Campfire Takeaways — January 20, 2026

  • Ending shows gracefully preserves their value — When pausing or stopping a podcast, creating a thoughtful final episode turns the archive into a “museum piece” rather than leaving it trailing off. The content doesn’t disappear; it becomes a complete body of work.

  • Show format can become constricting over time — A podcast built around a specific topic (alpacas, movement, podcasting) may feel limiting compared to what the host really wants to explore. Recognizing when the container no longer fits the conversation is a sign to evolve.

  • AI works best as a thinking partner within constraints — Using AI to organize chaos into outlines proves effective when you provide the raw material and let it help structure your thoughts. Giving AI specific boundaries like “work only from this material” produces better results than open-ended prompts.

  • Weekly publishing cadence demands discipline — Maintaining weekly episodes requires systematic processes and team coordination. Switching to fortnightly or monthly releases can relieve pressure while still sustaining momentum.

  • Field notes extend a show’s life beyond episodes — Writing companion pieces that draw conversational lessons from existing episodes creates ongoing engagement even when new recordings stop. The archive becomes source material for fresh content.

  • Budget determines production sustainability — Outsourcing editing costs roughly what two pounds of coffee beans costs, making it a tangible trade-off. Setting a clear monthly budget for editing transforms production from open-ended labor into a bounded hobby expense.

  • Learning when to stop recording prevents editing nightmares — A three-plus-hour conversation that becomes four separate episodes teaches the value of recognizing natural stopping points. Just because a conversation can continue doesn’t mean it should.

  • The “hill of notoriety” reveals different podcast trajectories — Some hosts climb toward celebrity guests and stay there. Others crest the hill and venture into the “Great Plains” of interesting but lesser-known people, using their platform to surface voices that wouldn’t otherwise be heard.

  • Clear+Vivid with Alan Alda focuses on communication — Now in its 32nd season, Alan Alda’s show combines his interest in helping scientists communicate clearly with conversations featuring people who excel at connecting with others.

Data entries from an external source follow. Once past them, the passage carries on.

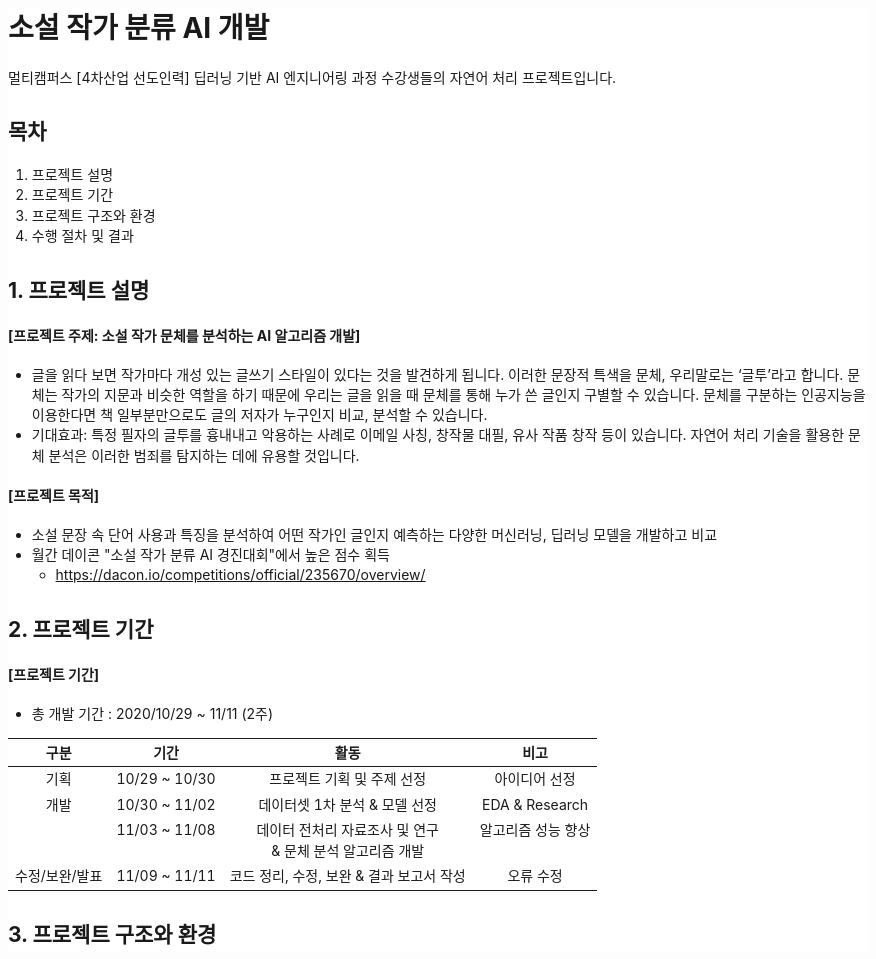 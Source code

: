 # 소설 작가 분류 AI 개발

멀티캠퍼스 [4차산업 선도인력] 딥러닝 기반 AI 엔지니어링 과정 수강생들의 자연어 처리 프로젝트입니다.



## 목차

1. 프로젝트 설명
2. 프로젝트 기간
3. 프로젝트 구조와 환경
4. 수행 절차 및 결과



## 1. 프로젝트 설명

#### [프로젝트 주제: 소설 작가 문체를 분석하는 AI 알고리즘 개발]

* 글을 읽다 보면 작가마다 개성 있는 글쓰기 스타일이 있다는 것을 발견하게 됩니다. 이러한 문장적 특색을 문체, 우리말로는 ‘글투’라고 합니다. 문체는 작가의 지문과 비슷한 역할을 하기 때문에 우리는 글을 읽을 때 문체를 통해 누가 쓴 글인지 구별할 수 있습니다. 문체를 구분하는 인공지능을 이용한다면 책 일부분만으로도 글의 저자가 누구인지 비교, 분석할 수 있습니다.
* 기대효과:  특정 필자의 글투를 흉내내고 악용하는 사례로 이메일 사칭, 창작물 대필, 유사 작품 창작 등이 있습니다. 자연어 처리 기술을 활용한 문체 분석은 이러한 범죄를 탐지하는 데에 유용할 것입니다. 



#### [프로젝트 목적]

* 소설 문장 속 단어 사용과 특징을 분석하여 어떤 작가인 글인지 예측하는 다양한 머신러닝, 딥러닝 모델을 개발하고 비교
* 월간 데이콘 "소설 작가 분류 AI 경진대회"에서 높은 점수 획득
  * https://dacon.io/competitions/official/235670/overview/



## 2. 프로젝트 기간

#### [프로젝트 기간]

* 총 개발 기간 : 2020/10/29 ~ 11/11 (2주)

|      구분      |     기간      |                             활동                             |        비고        |
| :------------: | :-----------: | :----------------------------------------------------------: | :----------------: |
|      기획      | 10/29 ~ 10/30 |                  프로젝트 기획 및 주제 선정                  |   아이디어 선정    |
|      개발      | 10/30 ~ 11/02 |                데이터셋 1차 분석 & 모델 선정                 |   EDA & Research   |
|                | 11/03 ~ 11/08 | 데이터 전처리 자료조사 및 연구 <br/>& 문체 분석 알고리즘 개발 | 알고리즘 성능 향상 |
| 수정/보완/발표 | 11/09 ~ 11/11 |           코드 정리, 수정, 보완 & 결과 보고서 작성           |     오류 수정      |



## 3. 프로젝트 구조와 환경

  • Inter Views by James Hillman explores conversation itself — This book presents conversations between psychologist James Hillman and Laura Pozzo as a lens into psychotherapy, soul, dreams, and work—serving as a model for how dialogue itself becomes content.

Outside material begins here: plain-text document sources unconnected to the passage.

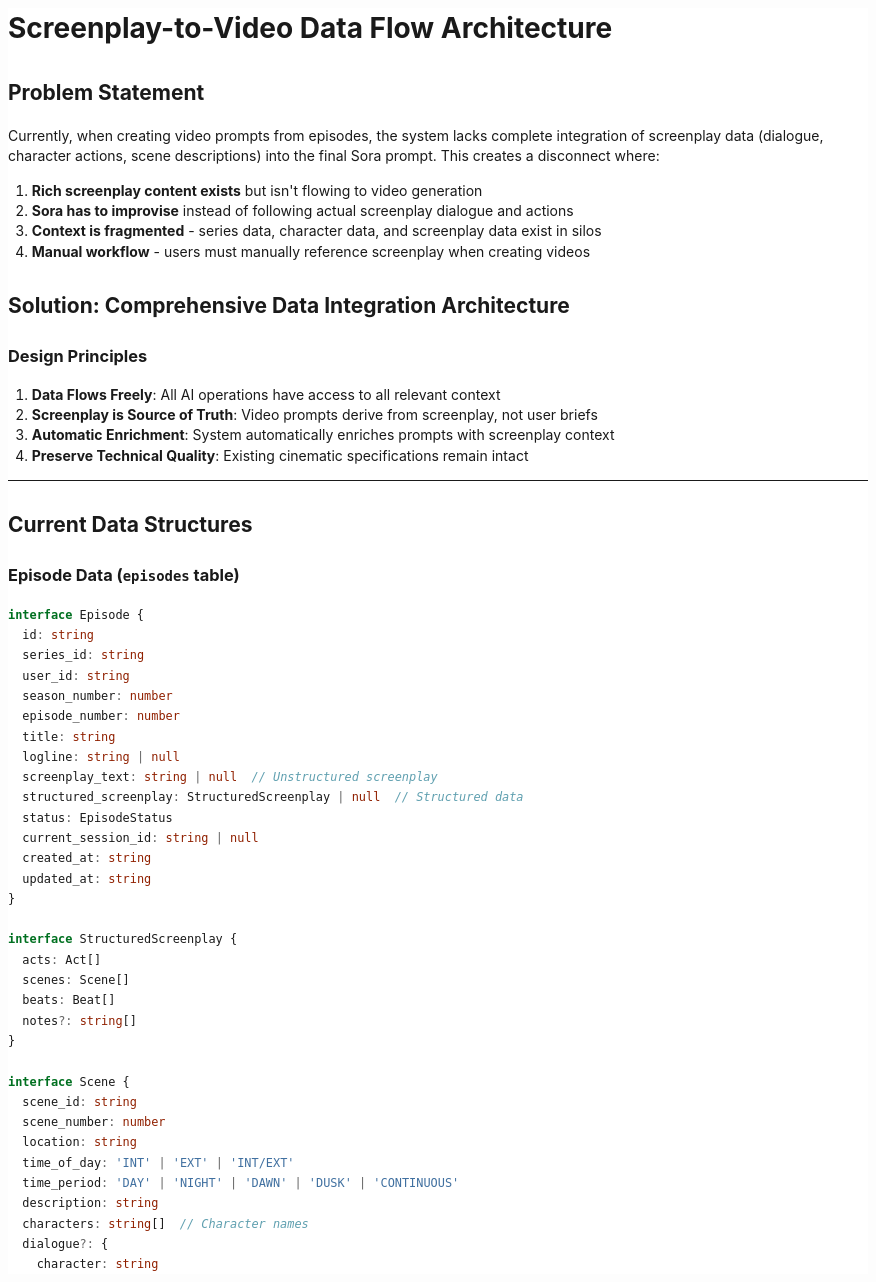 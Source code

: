 # Screenplay-to-Video Data Flow Architecture

## Problem Statement

Currently, when creating video prompts from episodes, the system lacks complete integration of screenplay data (dialogue, character actions, scene descriptions) into the final Sora prompt. This creates a disconnect where:

1. **Rich screenplay content exists** but isn't flowing to video generation
2. **Sora has to improvise** instead of following actual screenplay dialogue and actions
3. **Context is fragmented** - series data, character data, and screenplay data exist in silos
4. **Manual workflow** - users must manually reference screenplay when creating videos

## Solution: Comprehensive Data Integration Architecture

### Design Principles

1. **Data Flows Freely**: All AI operations have access to all relevant context
2. **Screenplay is Source of Truth**: Video prompts derive from screenplay, not user briefs
3. **Automatic Enrichment**: System automatically enriches prompts with screenplay context
4. **Preserve Technical Quality**: Existing cinematic specifications remain intact

---

## Current Data Structures

### Episode Data (`episodes` table)
```typescript
interface Episode {
  id: string
  series_id: string
  user_id: string
  season_number: number
  episode_number: number
  title: string
  logline: string | null
  screenplay_text: string | null  // Unstructured screenplay
  structured_screenplay: StructuredScreenplay | null  // Structured data
  status: EpisodeStatus
  current_session_id: string | null
  created_at: string
  updated_at: string
}

interface StructuredScreenplay {
  acts: Act[]
  scenes: Scene[]
  beats: Beat[]
  notes?: string[]
}

interface Scene {
  scene_id: string
  scene_number: number
  location: string
  time_of_day: 'INT' | 'EXT' | 'INT/EXT'
  time_period: 'DAY' | 'NIGHT' | 'DAWN' | 'DUSK' | 'CONTINUOUS'
  description: string
  characters: string[]  // Character names
  dialogue?: {
    character: string
```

  • Permission to Speak by Samara Bay bridges podcasting and public speaking — Written by a speech coach who also hosted a podcast, this book exemplifies the kind of work that emerges when someone does extensive fieldwork in conversation before drawing out lessons.

  • Marc Maron’s WTF ended after 16 years and nearly 1,700 episodes — The show concluded in October 2025 with Barack Obama as the final guest, returning to where Maron made podcast history by interviewing a sitting president in his garage a decade earlier.

  • Amy Poehler won the first Golden Globe for Best Podcast — Good Hang With Amy Poehler took the inaugural award at the 83rd Golden Globes, beating established shows including SmartLess (co-hosted by her ex-husband Will Arnett) in a category that included Dax Shepard’s Armchair Expert, Call Her Daddy, The Mel Robbins Podcast, and NPR’s Up First.

  • Celebrity interviews can feel thin compared to real conversation — High-profile guests don’t automatically produce depth. The “aliveness” in audio comes from genuine engagement, which requires attention and presence—harder to achieve when skimming surface topics.

  • Unpredictable attendance is part of campfire charm — Not knowing who will show up turns community calls into a form of roulette, keeping things fresh rather than scripted.